Write out the full listing exactly.
════════════════
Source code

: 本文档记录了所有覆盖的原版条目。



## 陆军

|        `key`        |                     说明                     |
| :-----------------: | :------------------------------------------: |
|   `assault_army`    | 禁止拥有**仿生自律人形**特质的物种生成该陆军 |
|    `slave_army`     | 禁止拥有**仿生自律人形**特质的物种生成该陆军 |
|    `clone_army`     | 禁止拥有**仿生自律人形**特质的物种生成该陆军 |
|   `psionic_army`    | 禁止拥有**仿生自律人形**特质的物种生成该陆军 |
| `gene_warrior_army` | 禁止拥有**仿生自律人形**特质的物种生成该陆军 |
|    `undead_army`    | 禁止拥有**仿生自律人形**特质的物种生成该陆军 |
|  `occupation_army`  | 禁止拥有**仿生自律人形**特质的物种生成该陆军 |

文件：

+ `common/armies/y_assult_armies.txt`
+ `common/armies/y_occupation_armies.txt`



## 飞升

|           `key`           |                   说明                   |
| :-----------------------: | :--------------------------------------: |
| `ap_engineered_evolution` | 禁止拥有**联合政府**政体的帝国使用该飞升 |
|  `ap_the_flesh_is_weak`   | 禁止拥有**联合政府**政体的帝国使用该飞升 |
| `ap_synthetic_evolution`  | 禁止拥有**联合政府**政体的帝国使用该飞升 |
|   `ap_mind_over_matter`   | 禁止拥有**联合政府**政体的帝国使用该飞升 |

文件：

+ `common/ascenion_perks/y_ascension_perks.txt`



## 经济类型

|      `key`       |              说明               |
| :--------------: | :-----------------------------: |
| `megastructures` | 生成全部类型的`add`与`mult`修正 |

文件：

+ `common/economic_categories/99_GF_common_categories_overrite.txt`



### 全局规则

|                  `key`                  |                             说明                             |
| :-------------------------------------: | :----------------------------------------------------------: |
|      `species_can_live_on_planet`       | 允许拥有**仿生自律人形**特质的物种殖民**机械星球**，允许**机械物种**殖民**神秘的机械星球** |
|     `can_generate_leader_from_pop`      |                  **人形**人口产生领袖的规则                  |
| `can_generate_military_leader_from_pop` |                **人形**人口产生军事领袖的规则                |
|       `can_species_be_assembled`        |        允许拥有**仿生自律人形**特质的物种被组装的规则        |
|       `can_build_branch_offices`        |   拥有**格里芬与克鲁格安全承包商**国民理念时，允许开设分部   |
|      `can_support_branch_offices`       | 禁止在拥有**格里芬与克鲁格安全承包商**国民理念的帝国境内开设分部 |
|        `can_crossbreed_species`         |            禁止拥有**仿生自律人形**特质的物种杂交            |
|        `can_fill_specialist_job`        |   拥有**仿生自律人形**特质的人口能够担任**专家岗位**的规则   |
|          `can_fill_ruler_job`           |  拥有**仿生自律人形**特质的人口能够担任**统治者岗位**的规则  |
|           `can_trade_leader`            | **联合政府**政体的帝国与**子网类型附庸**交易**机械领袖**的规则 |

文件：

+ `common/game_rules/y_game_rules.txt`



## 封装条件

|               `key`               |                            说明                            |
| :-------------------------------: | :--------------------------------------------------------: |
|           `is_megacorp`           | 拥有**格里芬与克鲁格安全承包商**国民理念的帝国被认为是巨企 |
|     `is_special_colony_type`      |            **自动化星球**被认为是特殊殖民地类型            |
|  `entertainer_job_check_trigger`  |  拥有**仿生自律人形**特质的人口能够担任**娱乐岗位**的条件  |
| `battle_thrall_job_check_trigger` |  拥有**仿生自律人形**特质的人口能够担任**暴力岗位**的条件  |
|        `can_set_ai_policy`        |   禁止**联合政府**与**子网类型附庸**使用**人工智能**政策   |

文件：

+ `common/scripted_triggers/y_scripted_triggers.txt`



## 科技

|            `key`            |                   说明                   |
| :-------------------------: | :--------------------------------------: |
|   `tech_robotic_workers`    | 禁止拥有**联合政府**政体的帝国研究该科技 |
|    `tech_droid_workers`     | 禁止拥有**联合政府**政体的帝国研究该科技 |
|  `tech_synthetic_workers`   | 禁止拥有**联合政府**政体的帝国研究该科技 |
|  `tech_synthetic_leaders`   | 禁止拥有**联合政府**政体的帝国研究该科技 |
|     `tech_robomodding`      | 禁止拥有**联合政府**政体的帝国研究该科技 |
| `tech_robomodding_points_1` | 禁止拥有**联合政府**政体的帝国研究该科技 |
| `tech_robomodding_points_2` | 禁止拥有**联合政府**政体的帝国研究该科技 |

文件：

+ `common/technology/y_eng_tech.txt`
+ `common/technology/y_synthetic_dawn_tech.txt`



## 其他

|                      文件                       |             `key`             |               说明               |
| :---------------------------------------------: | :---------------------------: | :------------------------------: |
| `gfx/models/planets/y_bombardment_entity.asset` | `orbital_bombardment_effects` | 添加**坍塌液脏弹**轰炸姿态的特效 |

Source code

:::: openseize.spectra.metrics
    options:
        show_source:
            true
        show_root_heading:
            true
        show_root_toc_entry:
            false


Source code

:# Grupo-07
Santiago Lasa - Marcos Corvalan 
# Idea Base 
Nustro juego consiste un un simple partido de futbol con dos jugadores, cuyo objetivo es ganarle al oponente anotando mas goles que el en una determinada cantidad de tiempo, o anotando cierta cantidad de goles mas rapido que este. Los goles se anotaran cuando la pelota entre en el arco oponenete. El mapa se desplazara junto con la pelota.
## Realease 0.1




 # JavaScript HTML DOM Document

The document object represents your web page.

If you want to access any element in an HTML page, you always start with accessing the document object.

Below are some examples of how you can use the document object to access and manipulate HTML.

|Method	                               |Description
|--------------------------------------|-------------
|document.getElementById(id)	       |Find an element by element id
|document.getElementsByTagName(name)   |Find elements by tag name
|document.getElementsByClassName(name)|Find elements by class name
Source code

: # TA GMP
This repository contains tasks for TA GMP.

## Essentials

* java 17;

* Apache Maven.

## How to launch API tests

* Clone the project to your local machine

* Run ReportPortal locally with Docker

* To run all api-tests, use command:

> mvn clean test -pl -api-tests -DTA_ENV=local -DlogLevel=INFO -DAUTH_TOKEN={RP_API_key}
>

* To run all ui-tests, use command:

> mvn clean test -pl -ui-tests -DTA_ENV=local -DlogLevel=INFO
════════════════
SOLVED EXERCISE>
Source code

: 本文档记录了所有覆盖的原版条目。



## 陆军

|        `key`        |                     说明                     |
| :-----------------: | :------------------------------------------: |
|   `assault_army`    | 禁止拥有**仿生自律人形**特质的物种生成该陆军 |
|    `slave_army`     | 禁止拥有**仿生自律人形**特质的物种生成该陆军 |
|    `clone_army`     | 禁止拥有**仿生自律人形**特质的物种生成该陆军 |
|   `psionic_army`    | 禁止拥有**仿生自律人形**特质的物种生成该陆军 |
| `gene_warrior_army` | 禁止拥有**仿生自律人形**特质的物种生成该陆军 |
|    `undead_army`    | 禁止拥有**仿生自律人形**特质的物种生成该陆军 |
|  `occupation_army`  | 禁止拥有**仿生自律人形**特质的物种生成该陆军 |

文件：

+ `common/armies/y_assult_armies.txt`
+ `common/armies/y_occupation_armies.txt`



## 飞升

|           `key`           |                   说明                   |
| :-----------------------: | :--------------------------------------: |
| `ap_engineered_evolution` | 禁止拥有**联合政府**政体的帝国使用该飞升 |
|  `ap_the_flesh_is_weak`   | 禁止拥有**联合政府**政体的帝国使用该飞升 |
| `ap_synthetic_evolution`  | 禁止拥有**联合政府**政体的帝国使用该飞升 |
|   `ap_mind_over_matter`   | 禁止拥有**联合政府**政体的帝国使用该飞升 |

文件：

+ `common/ascenion_perks/y_ascension_perks.txt`



## 经济类型

|      `key`       |              说明               |
| :--------------: | :-----------------------------: |
| `megastructures` | 生成全部类型的`add`与`mult`修正 |

文件：

+ `common/economic_categories/99_GF_common_categories_overrite.txt`



### 全局规则

|                  `key`                  |                             说明                             |
| :-------------------------------------: | :----------------------------------------------------------: |
|      `species_can_live_on_planet`       | 允许拥有**仿生自律人形**特质的物种殖民**机械星球**，允许**机械物种**殖民**神秘的机械星球** |
|     `can_generate_leader_from_pop`      |                  **人形**人口产生领袖的规则                  |
| `can_generate_military_leader_from_pop` |                **人形**人口产生军事领袖的规则                |
|       `can_species_be_assembled`        |        允许拥有**仿生自律人形**特质的物种被组装的规则        |
|       `can_build_branch_offices`        |   拥有**格里芬与克鲁格安全承包商**国民理念时，允许开设分部   |
|      `can_support_branch_offices`       | 禁止在拥有**格里芬与克鲁格安全承包商**国民理念的帝国境内开设分部 |
|        `can_crossbreed_species`         |            禁止拥有**仿生自律人形**特质的物种杂交            |
|        `can_fill_specialist_job`        |   拥有**仿生自律人形**特质的人口能够担任**专家岗位**的规则   |
|          `can_fill_ruler_job`           |  拥有**仿生自律人形**特质的人口能够担任**统治者岗位**的规则  |
|           `can_trade_leader`            | **联合政府**政体的帝国与**子网类型附庸**交易**机械领袖**的规则 |

文件：

+ `common/game_rules/y_game_rules.txt`



## 封装条件

|               `key`               |                            说明                            |
| :-------------------------------: | :--------------------------------------------------------: |
|           `is_megacorp`           | 拥有**格里芬与克鲁格安全承包商**国民理念的帝国被认为是巨企 |
|     `is_special_colony_type`      |            **自动化星球**被认为是特殊殖民地类型            |
|  `entertainer_job_check_trigger`  |  拥有**仿生自律人形**特质的人口能够担任**娱乐岗位**的条件  |
| `battle_thrall_job_check_trigger` |  拥有**仿生自律人形**特质的人口能够担任**暴力岗位**的条件  |
|        `can_set_ai_policy`        |   禁止**联合政府**与**子网类型附庸**使用**人工智能**政策   |

文件：

+ `common/scripted_triggers/y_scripted_triggers.txt`



## 科技

|            `key`            |                   说明                   |
| :-------------------------: | :--------------------------------------: |
|   `tech_robotic_workers`    | 禁止拥有**联合政府**政体的帝国研究该科技 |
|    `tech_droid_workers`     | 禁止拥有**联合政府**政体的帝国研究该科技 |
|  `tech_synthetic_workers`   | 禁止拥有**联合政府**政体的帝国研究该科技 |
|  `tech_synthetic_leaders`   | 禁止拥有**联合政府**政体的帝国研究该科技 |
|     `tech_robomodding`      | 禁止拥有**联合政府**政体的帝国研究该科技 |
| `tech_robomodding_points_1` | 禁止拥有**联合政府**政体的帝国研究该科技 |
| `tech_robomodding_points_2` | 禁止拥有**联合政府**政体的帝国研究该科技 |

文件：

+ `common/technology/y_eng_tech.txt`
+ `common/technology/y_synthetic_dawn_tech.txt`



## 其他

|                      文件                       |             `key`             |               说明               |
| :---------------------------------------------: | :---------------------------: | :------------------------------: |
| `gfx/models/planets/y_bombardment_entity.asset` | `orbital_bombardment_effects` | 添加**坍塌液脏弹**轰炸姿态的特效 |

Source code

:::: openseize.spectra.metrics
    options:
        show_source:
            true
        show_root_heading:
            true
        show_root_toc_entry:
            false


Source code

:# Grupo-07
Santiago Lasa - Marcos Corvalan 
# Idea Base 
Nustro juego consiste un un simple partido de futbol con dos jugadores, cuyo objetivo es ganarle al oponente anotando mas goles que el en una determinada cantidad de tiempo, o anotando cierta cantidad de goles mas rapido que este. Los goles se anotaran cuando la pelota entre en el arco oponenete. El mapa se desplazara junto con la pelota.
## Realease 0.1




 # JavaScript HTML DOM Document

The document object represents your web page.

If you want to access any element in an HTML page, you always start with accessing the document object.

Below are some examples of how you can use the document object to access and manipulate HTML.

|Method	                               |Description
|--------------------------------------|-------------
|document.getElementById(id)	       |Find an element by element id
|document.getElementsByTagName(name)   |Find elements by tag name
|document.getElementsByClassName(name)|Find elements by class name
Source code

: # TA GMP
This repository contains tasks for TA GMP.

## Essentials

* java 17;

* Apache Maven.

## How to launch API tests

* Clone the project to your local machine

* Run ReportPortal locally with Docker

* To run all api-tests, use command:

> mvn clean test -pl -api-tests -DTA_ENV=local -DlogLevel=INFO -DAUTH_TOKEN={RP_API_key}
>

* To run all ui-tests, use command:

> mvn clean test -pl -ui-tests -DTA_ENV=local -DlogLevel=INFO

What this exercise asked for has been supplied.